Thursday, July 10, 2008

Mom's worries

Nick was a worrier.

I found myself several times a week telling him not to worry. I would make him look me in the eye and ask directly, “Do you trust me?” He would nod yes. “Then please don’t worry. Let’s pray together, but don’t waste your energy worrying.”
He would worry that he hadn’t told anyone about God in a long time. He would worry that if he didn’t chew his food enough that he would choke. He would worry that Cody would not listen to him or his parents and end up getting really hurt. He would worry that Josh would get hurt when he was in Iraq. He would come out of the shower and ask me if I thought his ribs stuck out too much – he was worried he was too skinny.

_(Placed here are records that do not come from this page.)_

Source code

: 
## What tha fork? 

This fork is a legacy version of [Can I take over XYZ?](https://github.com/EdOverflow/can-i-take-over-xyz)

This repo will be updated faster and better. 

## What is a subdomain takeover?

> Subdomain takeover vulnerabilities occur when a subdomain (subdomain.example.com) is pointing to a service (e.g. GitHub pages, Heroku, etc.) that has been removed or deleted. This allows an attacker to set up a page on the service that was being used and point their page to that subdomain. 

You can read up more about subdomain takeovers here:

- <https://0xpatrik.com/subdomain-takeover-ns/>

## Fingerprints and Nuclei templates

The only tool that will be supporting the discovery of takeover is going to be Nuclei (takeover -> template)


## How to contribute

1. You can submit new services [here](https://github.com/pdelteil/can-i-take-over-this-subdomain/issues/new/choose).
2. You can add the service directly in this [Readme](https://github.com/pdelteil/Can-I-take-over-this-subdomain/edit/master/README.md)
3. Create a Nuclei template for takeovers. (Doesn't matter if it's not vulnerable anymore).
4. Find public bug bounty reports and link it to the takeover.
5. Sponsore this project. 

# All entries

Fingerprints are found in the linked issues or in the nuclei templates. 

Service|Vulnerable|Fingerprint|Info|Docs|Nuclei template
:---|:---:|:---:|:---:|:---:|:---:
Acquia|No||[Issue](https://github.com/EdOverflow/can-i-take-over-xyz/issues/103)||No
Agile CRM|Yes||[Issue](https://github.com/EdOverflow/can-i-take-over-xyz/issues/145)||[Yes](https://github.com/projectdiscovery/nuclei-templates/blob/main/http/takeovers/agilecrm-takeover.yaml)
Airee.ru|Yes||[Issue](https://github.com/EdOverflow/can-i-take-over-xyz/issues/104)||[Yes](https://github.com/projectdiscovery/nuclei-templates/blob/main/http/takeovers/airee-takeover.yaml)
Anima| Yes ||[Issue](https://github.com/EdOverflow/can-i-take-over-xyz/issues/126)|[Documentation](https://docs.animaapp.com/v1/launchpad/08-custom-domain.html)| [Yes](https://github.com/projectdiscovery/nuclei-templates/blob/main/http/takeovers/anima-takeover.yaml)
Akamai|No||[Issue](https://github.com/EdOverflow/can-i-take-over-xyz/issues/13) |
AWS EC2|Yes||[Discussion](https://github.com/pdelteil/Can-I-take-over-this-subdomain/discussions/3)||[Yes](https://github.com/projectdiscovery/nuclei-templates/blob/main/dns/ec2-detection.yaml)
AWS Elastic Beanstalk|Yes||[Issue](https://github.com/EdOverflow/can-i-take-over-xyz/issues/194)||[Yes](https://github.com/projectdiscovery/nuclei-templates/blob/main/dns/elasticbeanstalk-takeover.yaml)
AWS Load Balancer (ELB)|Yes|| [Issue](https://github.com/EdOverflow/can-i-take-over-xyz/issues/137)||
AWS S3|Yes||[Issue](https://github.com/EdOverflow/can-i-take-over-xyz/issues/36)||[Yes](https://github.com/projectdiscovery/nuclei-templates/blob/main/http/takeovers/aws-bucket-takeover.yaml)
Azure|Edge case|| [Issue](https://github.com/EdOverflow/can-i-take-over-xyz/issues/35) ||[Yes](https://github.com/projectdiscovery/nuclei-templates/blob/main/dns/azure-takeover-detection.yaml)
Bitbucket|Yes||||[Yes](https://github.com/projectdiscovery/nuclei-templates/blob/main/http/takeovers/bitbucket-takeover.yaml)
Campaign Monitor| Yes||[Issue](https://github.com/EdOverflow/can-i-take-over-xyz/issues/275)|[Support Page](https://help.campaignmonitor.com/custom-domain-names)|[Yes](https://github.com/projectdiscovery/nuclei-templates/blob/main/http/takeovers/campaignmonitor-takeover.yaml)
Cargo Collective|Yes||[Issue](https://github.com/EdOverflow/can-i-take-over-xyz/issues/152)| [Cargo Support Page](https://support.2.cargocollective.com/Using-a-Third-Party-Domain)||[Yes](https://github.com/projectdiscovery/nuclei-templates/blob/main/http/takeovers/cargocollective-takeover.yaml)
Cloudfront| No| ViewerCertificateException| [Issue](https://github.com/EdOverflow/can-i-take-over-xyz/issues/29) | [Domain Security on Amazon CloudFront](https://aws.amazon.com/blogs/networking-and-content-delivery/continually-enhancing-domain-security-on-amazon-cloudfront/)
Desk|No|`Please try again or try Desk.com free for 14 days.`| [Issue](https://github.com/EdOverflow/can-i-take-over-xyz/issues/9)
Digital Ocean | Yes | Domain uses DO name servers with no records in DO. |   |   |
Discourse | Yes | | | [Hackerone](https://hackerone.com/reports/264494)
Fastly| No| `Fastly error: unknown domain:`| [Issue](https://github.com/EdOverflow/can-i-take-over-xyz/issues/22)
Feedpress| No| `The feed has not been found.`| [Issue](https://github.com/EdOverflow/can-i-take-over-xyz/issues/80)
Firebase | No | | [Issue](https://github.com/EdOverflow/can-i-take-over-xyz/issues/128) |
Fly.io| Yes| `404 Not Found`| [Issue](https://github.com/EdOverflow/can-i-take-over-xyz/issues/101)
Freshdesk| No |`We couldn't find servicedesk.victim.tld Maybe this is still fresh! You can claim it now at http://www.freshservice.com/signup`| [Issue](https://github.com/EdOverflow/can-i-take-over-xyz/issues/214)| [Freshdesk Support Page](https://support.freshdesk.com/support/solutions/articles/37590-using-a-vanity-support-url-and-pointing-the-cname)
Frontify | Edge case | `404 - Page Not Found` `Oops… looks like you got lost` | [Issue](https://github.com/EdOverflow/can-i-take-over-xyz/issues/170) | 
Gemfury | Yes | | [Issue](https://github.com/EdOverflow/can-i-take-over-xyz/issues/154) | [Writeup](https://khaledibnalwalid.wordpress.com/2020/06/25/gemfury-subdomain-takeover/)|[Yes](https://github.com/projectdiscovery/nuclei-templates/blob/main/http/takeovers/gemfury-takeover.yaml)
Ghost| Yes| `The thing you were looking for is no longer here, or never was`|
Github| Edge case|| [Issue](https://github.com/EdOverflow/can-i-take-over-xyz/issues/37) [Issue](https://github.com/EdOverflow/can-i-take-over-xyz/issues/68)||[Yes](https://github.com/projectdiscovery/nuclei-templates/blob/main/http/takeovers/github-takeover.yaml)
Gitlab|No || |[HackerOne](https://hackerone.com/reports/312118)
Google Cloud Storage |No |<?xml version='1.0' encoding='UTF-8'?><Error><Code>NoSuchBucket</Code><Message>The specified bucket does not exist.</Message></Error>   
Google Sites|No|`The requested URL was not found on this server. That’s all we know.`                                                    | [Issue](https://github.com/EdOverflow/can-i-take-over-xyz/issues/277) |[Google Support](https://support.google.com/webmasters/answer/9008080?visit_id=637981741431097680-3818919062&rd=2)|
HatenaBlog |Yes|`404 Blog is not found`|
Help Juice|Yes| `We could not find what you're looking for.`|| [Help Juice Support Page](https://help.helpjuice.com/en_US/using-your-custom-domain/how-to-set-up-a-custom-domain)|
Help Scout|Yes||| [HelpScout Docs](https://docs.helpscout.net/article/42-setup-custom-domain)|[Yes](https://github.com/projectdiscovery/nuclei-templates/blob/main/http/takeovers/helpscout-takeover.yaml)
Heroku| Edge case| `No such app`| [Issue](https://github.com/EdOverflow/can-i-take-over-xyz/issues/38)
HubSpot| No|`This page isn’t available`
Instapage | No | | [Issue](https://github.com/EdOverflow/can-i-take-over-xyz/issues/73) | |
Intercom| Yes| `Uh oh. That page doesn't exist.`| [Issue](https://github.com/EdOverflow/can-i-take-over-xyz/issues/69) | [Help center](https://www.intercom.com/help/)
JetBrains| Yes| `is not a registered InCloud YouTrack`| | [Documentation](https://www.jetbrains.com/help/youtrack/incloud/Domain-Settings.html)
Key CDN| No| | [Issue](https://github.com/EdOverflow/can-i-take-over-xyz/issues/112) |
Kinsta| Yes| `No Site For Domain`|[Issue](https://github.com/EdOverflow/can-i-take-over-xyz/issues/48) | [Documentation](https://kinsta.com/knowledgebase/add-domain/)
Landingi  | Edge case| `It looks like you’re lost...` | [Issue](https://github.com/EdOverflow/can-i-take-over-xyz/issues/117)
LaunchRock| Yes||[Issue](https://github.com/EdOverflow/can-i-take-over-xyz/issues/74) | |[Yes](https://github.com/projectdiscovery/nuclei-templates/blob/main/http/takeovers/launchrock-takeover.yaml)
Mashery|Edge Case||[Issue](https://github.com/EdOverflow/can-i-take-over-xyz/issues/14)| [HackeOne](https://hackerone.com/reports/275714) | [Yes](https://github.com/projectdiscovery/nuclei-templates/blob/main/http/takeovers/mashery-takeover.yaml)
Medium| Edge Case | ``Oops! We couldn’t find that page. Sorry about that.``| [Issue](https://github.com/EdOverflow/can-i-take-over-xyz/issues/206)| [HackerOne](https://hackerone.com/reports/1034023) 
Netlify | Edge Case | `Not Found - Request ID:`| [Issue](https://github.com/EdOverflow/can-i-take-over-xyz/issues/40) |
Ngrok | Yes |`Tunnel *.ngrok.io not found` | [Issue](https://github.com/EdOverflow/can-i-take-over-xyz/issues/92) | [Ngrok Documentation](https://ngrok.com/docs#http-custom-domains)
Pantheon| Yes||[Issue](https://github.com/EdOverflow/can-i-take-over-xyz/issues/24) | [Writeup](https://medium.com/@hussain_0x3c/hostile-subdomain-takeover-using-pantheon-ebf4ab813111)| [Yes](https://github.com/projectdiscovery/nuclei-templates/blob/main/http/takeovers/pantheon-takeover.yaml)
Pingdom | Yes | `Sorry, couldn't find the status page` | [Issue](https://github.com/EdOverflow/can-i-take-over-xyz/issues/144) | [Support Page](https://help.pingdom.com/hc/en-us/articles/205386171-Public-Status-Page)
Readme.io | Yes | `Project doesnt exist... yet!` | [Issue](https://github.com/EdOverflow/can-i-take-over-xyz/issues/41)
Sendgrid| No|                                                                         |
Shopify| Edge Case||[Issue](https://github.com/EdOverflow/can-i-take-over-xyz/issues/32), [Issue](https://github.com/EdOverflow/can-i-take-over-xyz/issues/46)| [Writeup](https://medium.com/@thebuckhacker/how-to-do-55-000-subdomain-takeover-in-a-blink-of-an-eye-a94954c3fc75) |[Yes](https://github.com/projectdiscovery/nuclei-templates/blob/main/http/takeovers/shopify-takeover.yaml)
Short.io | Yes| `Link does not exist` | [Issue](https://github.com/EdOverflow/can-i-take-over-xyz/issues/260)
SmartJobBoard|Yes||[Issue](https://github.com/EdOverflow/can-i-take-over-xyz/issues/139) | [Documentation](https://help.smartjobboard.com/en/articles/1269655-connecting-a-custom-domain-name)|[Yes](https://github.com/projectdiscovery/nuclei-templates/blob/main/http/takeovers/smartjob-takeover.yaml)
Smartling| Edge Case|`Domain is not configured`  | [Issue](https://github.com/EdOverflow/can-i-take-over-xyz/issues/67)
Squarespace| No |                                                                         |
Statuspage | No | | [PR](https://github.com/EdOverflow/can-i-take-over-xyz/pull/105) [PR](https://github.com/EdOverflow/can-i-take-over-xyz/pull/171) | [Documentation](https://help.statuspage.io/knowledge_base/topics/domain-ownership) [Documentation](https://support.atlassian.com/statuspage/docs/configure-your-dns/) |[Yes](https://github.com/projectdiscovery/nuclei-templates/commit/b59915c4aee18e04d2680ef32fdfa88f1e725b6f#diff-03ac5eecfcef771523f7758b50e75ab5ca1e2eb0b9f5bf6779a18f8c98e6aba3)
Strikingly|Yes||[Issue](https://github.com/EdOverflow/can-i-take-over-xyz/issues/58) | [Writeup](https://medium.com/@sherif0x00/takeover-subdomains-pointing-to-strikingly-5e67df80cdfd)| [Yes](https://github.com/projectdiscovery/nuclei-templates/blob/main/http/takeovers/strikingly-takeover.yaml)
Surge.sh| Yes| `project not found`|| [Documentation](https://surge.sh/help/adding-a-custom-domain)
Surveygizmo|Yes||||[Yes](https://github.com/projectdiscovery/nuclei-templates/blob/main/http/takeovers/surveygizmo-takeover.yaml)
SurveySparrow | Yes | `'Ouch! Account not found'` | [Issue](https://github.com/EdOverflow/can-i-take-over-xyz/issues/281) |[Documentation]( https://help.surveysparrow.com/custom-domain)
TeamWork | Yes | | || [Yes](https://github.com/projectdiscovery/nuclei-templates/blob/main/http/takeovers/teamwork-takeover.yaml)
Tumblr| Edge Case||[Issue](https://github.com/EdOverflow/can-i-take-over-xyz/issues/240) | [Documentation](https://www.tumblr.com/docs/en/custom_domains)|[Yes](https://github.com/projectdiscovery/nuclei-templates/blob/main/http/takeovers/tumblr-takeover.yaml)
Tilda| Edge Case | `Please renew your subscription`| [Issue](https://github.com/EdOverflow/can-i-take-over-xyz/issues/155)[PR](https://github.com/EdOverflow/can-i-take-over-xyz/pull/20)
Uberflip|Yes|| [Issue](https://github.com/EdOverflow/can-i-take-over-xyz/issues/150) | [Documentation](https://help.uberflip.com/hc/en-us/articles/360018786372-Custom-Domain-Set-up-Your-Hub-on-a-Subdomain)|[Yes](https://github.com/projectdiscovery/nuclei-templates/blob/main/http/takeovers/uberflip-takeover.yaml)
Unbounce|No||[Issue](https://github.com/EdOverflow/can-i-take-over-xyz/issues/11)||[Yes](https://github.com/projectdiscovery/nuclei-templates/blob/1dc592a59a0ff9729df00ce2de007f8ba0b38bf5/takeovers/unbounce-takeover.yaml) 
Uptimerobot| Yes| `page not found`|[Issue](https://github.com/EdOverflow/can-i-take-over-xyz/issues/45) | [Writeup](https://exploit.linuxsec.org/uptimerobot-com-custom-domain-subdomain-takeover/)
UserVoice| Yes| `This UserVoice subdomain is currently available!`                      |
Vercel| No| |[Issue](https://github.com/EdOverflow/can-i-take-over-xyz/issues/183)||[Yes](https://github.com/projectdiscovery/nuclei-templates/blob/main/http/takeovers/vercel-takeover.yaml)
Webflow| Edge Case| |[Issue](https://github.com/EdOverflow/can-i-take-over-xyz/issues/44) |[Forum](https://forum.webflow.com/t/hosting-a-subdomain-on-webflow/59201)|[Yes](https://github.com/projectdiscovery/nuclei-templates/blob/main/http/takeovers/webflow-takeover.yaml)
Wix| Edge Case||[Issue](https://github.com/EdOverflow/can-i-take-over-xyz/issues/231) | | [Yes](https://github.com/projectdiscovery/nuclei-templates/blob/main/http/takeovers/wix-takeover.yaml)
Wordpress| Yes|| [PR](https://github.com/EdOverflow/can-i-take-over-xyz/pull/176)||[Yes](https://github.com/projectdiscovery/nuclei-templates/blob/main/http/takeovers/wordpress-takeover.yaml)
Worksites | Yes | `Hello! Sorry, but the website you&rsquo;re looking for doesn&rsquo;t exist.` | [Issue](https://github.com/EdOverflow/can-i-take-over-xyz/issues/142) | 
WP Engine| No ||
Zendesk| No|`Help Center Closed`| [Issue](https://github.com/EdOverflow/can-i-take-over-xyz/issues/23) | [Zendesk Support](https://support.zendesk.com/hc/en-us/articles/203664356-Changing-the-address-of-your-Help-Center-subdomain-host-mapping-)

Once he worried that the animals he loved would not be in heaven. When he was young I would just say, “yes, there will be cats and frogs and horses in heaven.” But as he got older I knew he could handle a more honest answer. “Nick, I don’t know if there will be horses in heaven, but I do know that there will be a creature that is everything you love about horses and more. Maybe that will be a horse, or maybe something so spectacular you’ll only get to experience it in heaven. But I know there will be a creature that is power, fast, beautiful, gentle and soft! But don’t worry. God knows you love horses – He gave you that love – and He will satisfy the desire more completely than you could ever dream.”

That lesson came full circle today.

My devotion (which is written by a woman who lost two children and it’s specifically for people grieving over loss) was about a topic that really hit home. She said that when she has hard moments at her children’s grave, people are very sweet to remind her that she need not grieve because her children are not there, but rather they are in heaven. She was already well aware of that but was grieving because, though their spirits are in heaven, their bodies are still in the ground. She said, “I really miss their bodies. I love their bodies and I miss holding them.”

I couldn’t agree more. I deeply miss Nick’s body as well as his soul.

I miss Nick’s smile though I’m sure he’ll still have that when we meet again. But, I also miss his “little foot”. I would massage that foot every night as he fell asleep. I know it’s the middle ray that was missing (even though the doctors said it was the pinky) because when you massage his foot it’s obvious which toe is missing. I miss his “cockeyed” stance because his leg was short. I like his long skinny arms and legs and obvious ribs. I love his long lean muscles and dry straw hair.
People say, in order to be encouraging, that Nick will be perfect and made new when I see him again.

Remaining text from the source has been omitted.